In the matter between:











Browde JA:

The appellant was charged in the High Court with rape. It was alleged by the Crown that on or about the 28th April 1998 and at or near MOyeni area, Siteki, in the Lubombo District. The accused had wrongfully and intentionally had unlawful sexual intercourse A without her consent.

The appellant pleaded not guilty and the evidence for the Crown consisted mainly of occupants of the house in which the offence is said to have taken place. The first witness was B who stated in evidence that she lived at Moyeni with the complainant, her aunt C and other children.” The witness as still at school and was 16 years old. She identified the appellant in court “the one who attacked us at home.” She stated that she together with the other occupants of the house were asleep on the 28th April 1998. She and her aunt were sleeping on the bed. She felt someone grabbing her feet and when she tried to light a match, she was hit by a person there. That person turned out to the appellant who ordered them to get out of the bed with which they complied. He informed them he had some people outside who had planted three bombs which he could activate. He ordered all the “kids” (which included the witness) from the bed, placed them on the floor and kept the complainant and C on the bed. She noted that she heard one of the women cry.

In the early hours of the morning, the appellant who was apparently still on the bed, fell asleep and the witness was asked by the complainant to call one Mr. K. The witness also said that the appellant had informed them that he had gained entry through the window in which there was a hole and that the person that she heard crying was the complainant.

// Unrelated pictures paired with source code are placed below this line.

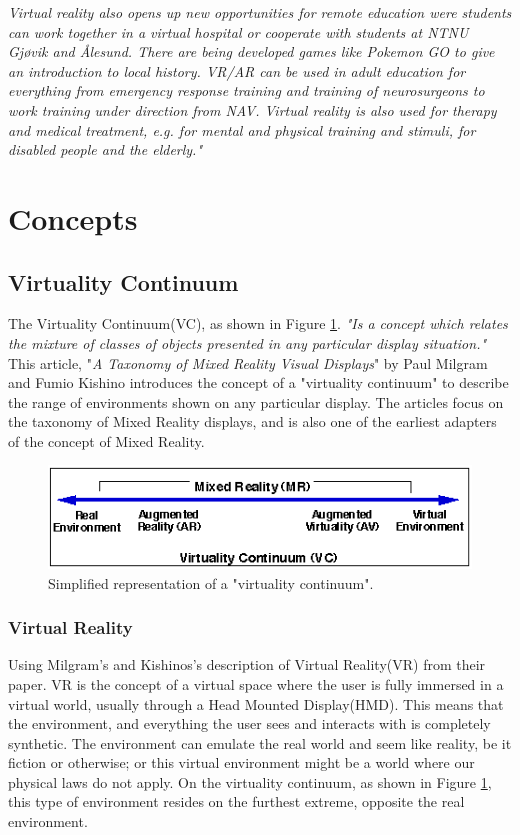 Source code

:         \emph{Virtual reality also opens up new opportunities for remote education were students can work together in a virtual hospital or cooperate with students at NTNU Gjøvik and Ålesund. There are being developed games like Pokemon GO to give an introduction to local history. VR/AR can be used in adult education for everything from emergency response training and training of neurosurgeons to work training under direction from NAV. Virtual reality is also used for therapy and medical treatment, e.g. for mental and physical training and stimuli, for disabled people and the elderly."} \cite{EiTVRLandsby}

\section{Concepts}

    \subsection{Virtuality Continuum}
    The Virtuality Continuum(VC), as shown in Figure \ref{fig:virtualcontinuum}. \emph{"Is a concept which relates the mixture of classes of objects presented in any particular display situation."}\cite{Milgram1994} This article, "\emph{A Taxonomy of Mixed Reality Visual Displays}" by Paul Milgram and Fumio Kishino\cite{Milgram1994} introduces the concept of a "virtuality continuum" to describe the range of environments shown on any particular display. The articles focus on the taxonomy of Mixed Reality displays, and is also one of the earliest adapters of the concept of Mixed Reality.
    \begin{figure}[!ht]
        \centering
        \includegraphics[scale=1]{figures/virtualcontinuum.png}
        \caption{Simplified representation of a "virtuality continuum".\cite{Milgram1994}}
        \label{fig:virtualcontinuum}
    \end{figure}
    
    \subsubsection{Virtual Reality}
    Using Milgram's and Kishinos's description of Virtual Reality(VR) from their paper.\cite{Milgram1994} VR is the concept of a virtual space where the user is fully immersed in a virtual world, usually through a Head Mounted Display(HMD). This means that the environment, and everything the user sees and interacts with is completely synthetic. The environment can emulate the real world and seem like reality, be it fiction or otherwise; or this virtual environment might be a world where our physical laws do not apply. On the virtuality continuum, as shown in Figure \ref{fig:virtualcontinuum}, this type of environment resides on the furthest extreme, opposite the real environment.

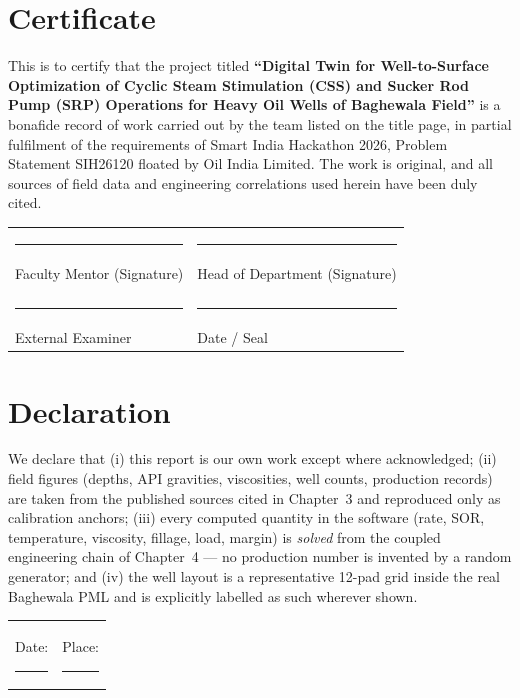 \documentclass[12pt,a4paper]{report}
\begin{document}
\chapter*{Certificate}
This is to certify that the project titled \textbf{``Digital Twin for
Well-to-Surface Optimization of Cyclic Steam Stimulation (CSS) and Sucker Rod
Pump (SRP) Operations for Heavy Oil Wells of Baghewala Field''} is a bonafide
record of work carried out by the team listed on the title page, in partial
fulfilment of the requirements of Smart India Hackathon 2026, Problem Statement
SIH26120 floated by Oil India Limited. The work is original, and all sources of
field data and engineering correlations used herein have been duly cited.

\vspace{30pt}
\begin{tabular}{p{7cm}p{7cm}}
\rule{5.5cm}{0.4pt} & \rule{5.5cm}{0.4pt} \\
Faculty Mentor (Signature) & Head of Department (Signature) \\
 & \\
\rule{5.5cm}{0.4pt} & \rule{5.5cm}{0.4pt} \\
External Examiner & Date / Seal \\
\end{tabular}

\chapter*{Declaration}
We declare that (i) this report is our own work except where acknowledged;
(ii) field figures (depths, API gravities, viscosities, well counts, production
records) are taken from the published sources cited in Chapter~3 and reproduced
only as calibration anchors; (iii) every computed quantity in the software
(rate, SOR, temperature, viscosity, fillage, load, margin) is \emph{solved} from
the coupled engineering chain of Chapter~4 --- no production number is invented
by a random generator; and (iv) the well layout is a representative 12-pad grid
inside the real Baghewala PML and is explicitly labelled as such wherever shown.

\vspace{24pt}
\begin{tabular}{ll}
Date: \rule{4cm}{0.4pt} & Place: \rule{5cm}{0.4pt} \\
\end{tabular}
\vspace{12pt}
\end{document}
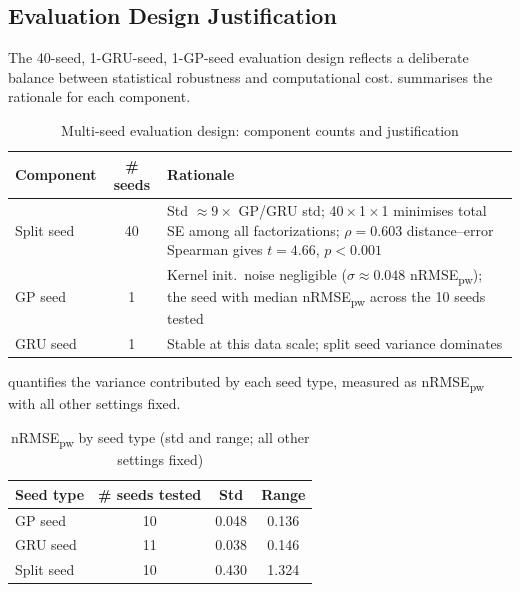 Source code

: \subsection{Evaluation Design Justification}
\label{sec:seed_design}

The 40-seed, 1-GRU-seed, 1-GP-seed evaluation design reflects a deliberate balance
between statistical robustness and computational cost.
 summarises the rationale for each component.

\begin{table}[htbp]
\centering
\begin{tabularx}{\linewidth}{lcX}
\toprule
\textbf{Component} & \textbf{\# seeds} & \textbf{Rationale} \\
\midrule
Split seed & 40 & Std $\approx 9{\times}$ GP/GRU std; 40\,$\times$\,1\,$\times$\,1 minimises total SE
  among all factorizations; $\rho = 0.603$ distance--error Spearman gives $t = 4.66$,
  $p < 0.001$ \\
GP seed    & 1  & Kernel init.\ noise negligible ($\sigma \approx 0.048$
  nRMSE\textsubscript{pw}); the seed with median nRMSE\textsubscript{pw} across the
  10 seeds tested \\
GRU seed   & 1  & Stable at this data scale; split seed variance dominates \\
\bottomrule
\end{tabularx}
\caption{Multi-seed evaluation design: component counts and justification}
\label{tab:seed_design}
\end{table}

 quantifies the variance contributed by each seed type,
measured as nRMSE\textsubscript{pw} with all other settings fixed.

\begin{table}[htbp]
\centering
\begin{tabular}{lccc}
\toprule
\textbf{Seed type} & \textbf{\# seeds tested} & \textbf{Std} & \textbf{Range} \\
\midrule
GP seed    & 10 & 0.048 & 0.136 \\
GRU seed   & 11 & 0.038 & 0.146 \\
Split seed & 10 & 0.430 & 1.324 \\
\bottomrule
\end{tabular}
\caption{nRMSE\textsubscript{pw} by seed type (std and range; all other settings fixed)}
\label{tab:seed_variance}
\end{table}

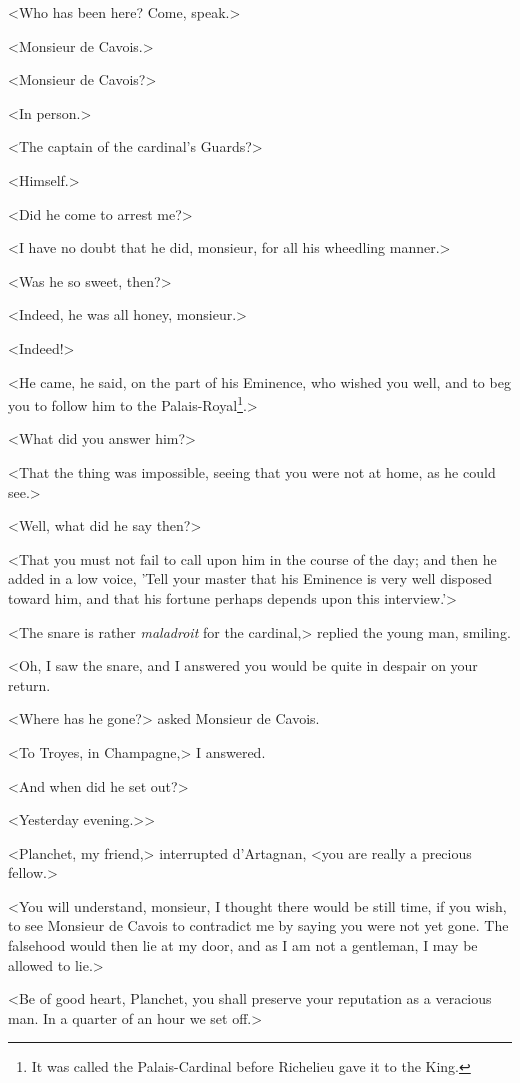 <Who has been here? Come, speak.> 

<Monsieur de Cavois.> 

<Monsieur de Cavois?> 

<In person.> 

<The captain of the cardinal's Guards?> 

<Himself.> 

<Did he come to arrest me?> 

<I have no doubt that he did, monsieur, for all his wheedling manner.> 

<Was he so sweet, then?> 

<Indeed, he was all honey, monsieur.> 

<Indeed!> 

<He came, he said, on the part of his Eminence, who wished you well, and to beg you to follow him to the Palais-Royal\footnote{It was called the Palais-Cardinal before Richelieu gave it to the King.}.> 

<What did you answer him?> 

<That the thing was impossible, seeing that you were not at home, as he could see.> 

<Well, what did he say then?> 

<That you must not fail to call upon him in the course of the day; and then he added in a low voice, 'Tell your master that his Eminence is very well disposed toward him, and that his fortune perhaps depends upon this interview.'> 

<The snare is rather \textit{maladroit} for the cardinal,> replied the young man, smiling. 

<Oh, I saw the snare, and I answered you would be quite in despair on your return. 

<Where has he gone?> asked Monsieur de Cavois. 

<To Troyes, in Champagne,> I answered. 

<And when did he set out?>

<Yesterday evening.>>

<Planchet, my friend,> interrupted d'Artagnan, <you are really a precious fellow.> 

<You will understand, monsieur, I thought there would be still time, if you wish, to see Monsieur de Cavois to contradict me by saying you were not yet gone. The falsehood would then lie at my door, and as I am not a gentleman, I may be allowed to lie.> 

<Be of good heart, Planchet, you shall preserve your reputation as a veracious man. In a quarter of an hour we set off.> 


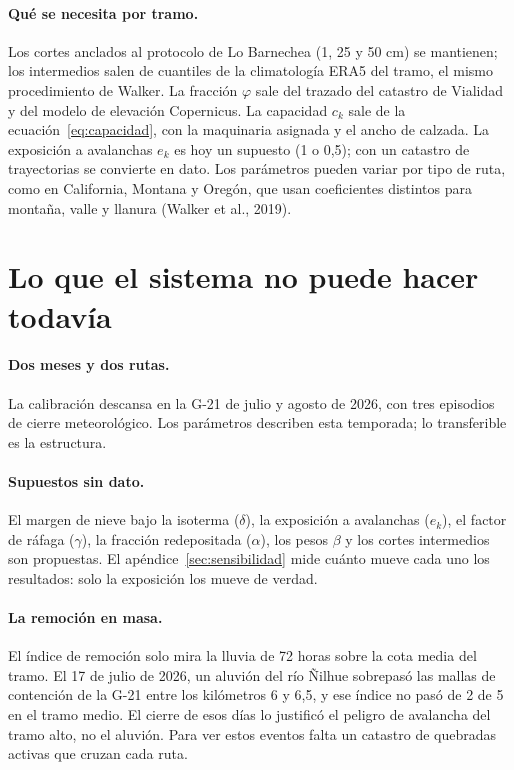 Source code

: \documentclass[11pt,a4paper]{article}
\begin{document}
\paragraph{Qué se necesita por tramo.} Los cortes anclados al protocolo de Lo Barnechea (1, 25 y 50 cm) se mantienen; los intermedios salen de cuantiles de la climatología ERA5 del tramo, el mismo procedimiento de Walker. La fracción $\varphi$ sale del trazado del catastro de Vialidad y del modelo de elevación Copernicus. La capacidad $c_k$ sale de la ecuación~\eqref{eq:capacidad}, con la maquinaria asignada y el ancho de calzada. La exposición a avalanchas $e_k$ es hoy un supuesto (1 o 0,5); con un catastro de trayectorias se convierte en dato. Los parámetros pueden variar por tipo de ruta, como en California, Montana y Oregón, que usan coeficientes distintos para montaña, valle y llanura (Walker et al., 2019).

\section{Lo que el sistema no puede hacer todavía}\label{sec:limites}

\paragraph{Dos meses y dos rutas.} La calibración descansa en la G-21 de julio y agosto de 2026, con tres episodios de cierre meteorológico. Los parámetros describen esta temporada; lo transferible es la estructura.

\paragraph{Supuestos sin dato.} El margen de nieve bajo la isoterma ($\delta$), la exposición a avalanchas ($e_k$), el factor de ráfaga ($\gamma$), la fracción redepositada ($\alpha$), los pesos $\beta$ y los cortes intermedios son propuestas. El apéndice~\ref{sec:sensibilidad} mide cuánto mueve cada uno los resultados: solo la exposición los mueve de verdad.

\paragraph{La remoción en masa.} El índice de remoción solo mira la lluvia de 72 horas sobre la cota media del tramo. El 17 de julio de 2026, un aluvión del río Ñilhue sobrepasó las mallas de contención de la G-21 entre los kilómetros 6 y 6,5, y ese índice no pasó de 2 de 5 en el tramo medio. El cierre de esos días lo justificó el peligro de avalancha del tramo alto, no el aluvión. Para ver estos eventos falta un catastro de quebradas activas que cruzan cada ruta.
\end{document}
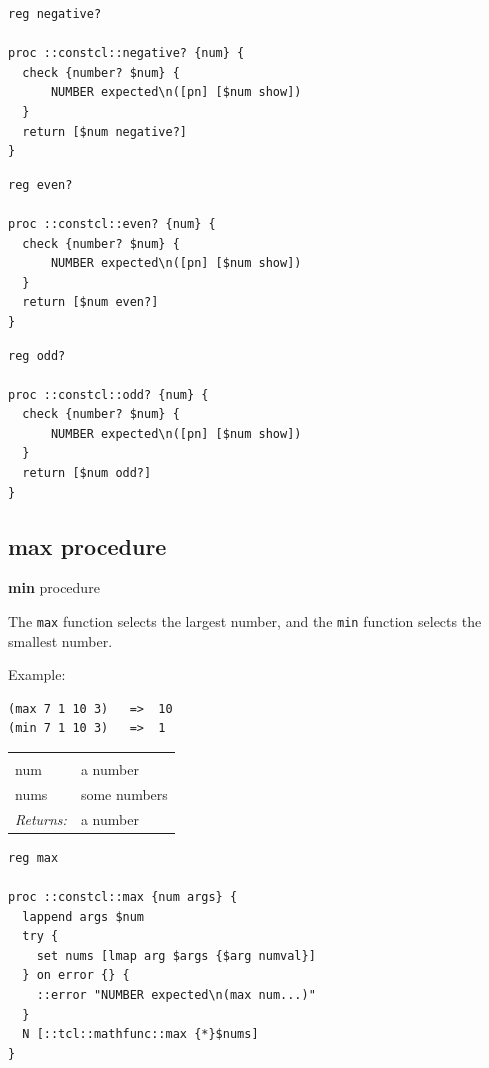 \documentclass[twoside]{report}
\begin{document}
\begin{lstlisting}
reg negative?

proc ::constcl::negative? {num} {
  check {number? $num} {
      NUMBER expected\n([pn] [$num show])
  }
  return [$num negative?]
}
\end{lstlisting}

\begin{lstlisting}
reg even?

proc ::constcl::even? {num} {
  check {number? $num} {
      NUMBER expected\n([pn] [$num show])
  }
  return [$num even?]
}
\end{lstlisting}

\begin{lstlisting}
reg odd?

proc ::constcl::odd? {num} {
  check {number? $num} {
      NUMBER expected\n([pn] [$num show])
  }
  return [$num odd?]
}
\end{lstlisting}

\subsection{max procedure}
\label{max-procedure}

\textbf{min} procedure

The \texttt{max} function selects the largest number, and the \texttt{min} function selects the smallest number.

Example:

\begin{verbatim}
(max 7 1 10 3)   =>  10
(min 7 1 10 3)   =>  1
\end{verbatim}

\noindent\begin{tabular}{ |p{1.9cm} p{8cm}| }
\hline
\rowcolor[HTML]{CCCCCC} \multicolumn{2}{|l|}{\bf max, min (public)} \\
num & a number \\
nums & some numbers \\
\textit{Returns:} & a number \\
\hline
\end{tabular}

\begin{lstlisting}
reg max

proc ::constcl::max {num args} {
  lappend args $num
  try {
    set nums [lmap arg $args {$arg numval}]
  } on error {} {
    ::error "NUMBER expected\n(max num...)"
  }
  N [::tcl::mathfunc::max {*}$nums]
}
\end{lstlisting}
\end{document}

Under cross-examination it was put to her by the appellant that what she had told the court was a fabrication. It appears clear however, that the appellant was on the bed in question that night since the witness said that he remained there until the morning and that is when infact she saw him and realised that he was the intruder from the night before. The witness admitted that the appellant had a “girlfriend” in the house whose name was N but stated that she was not there that night.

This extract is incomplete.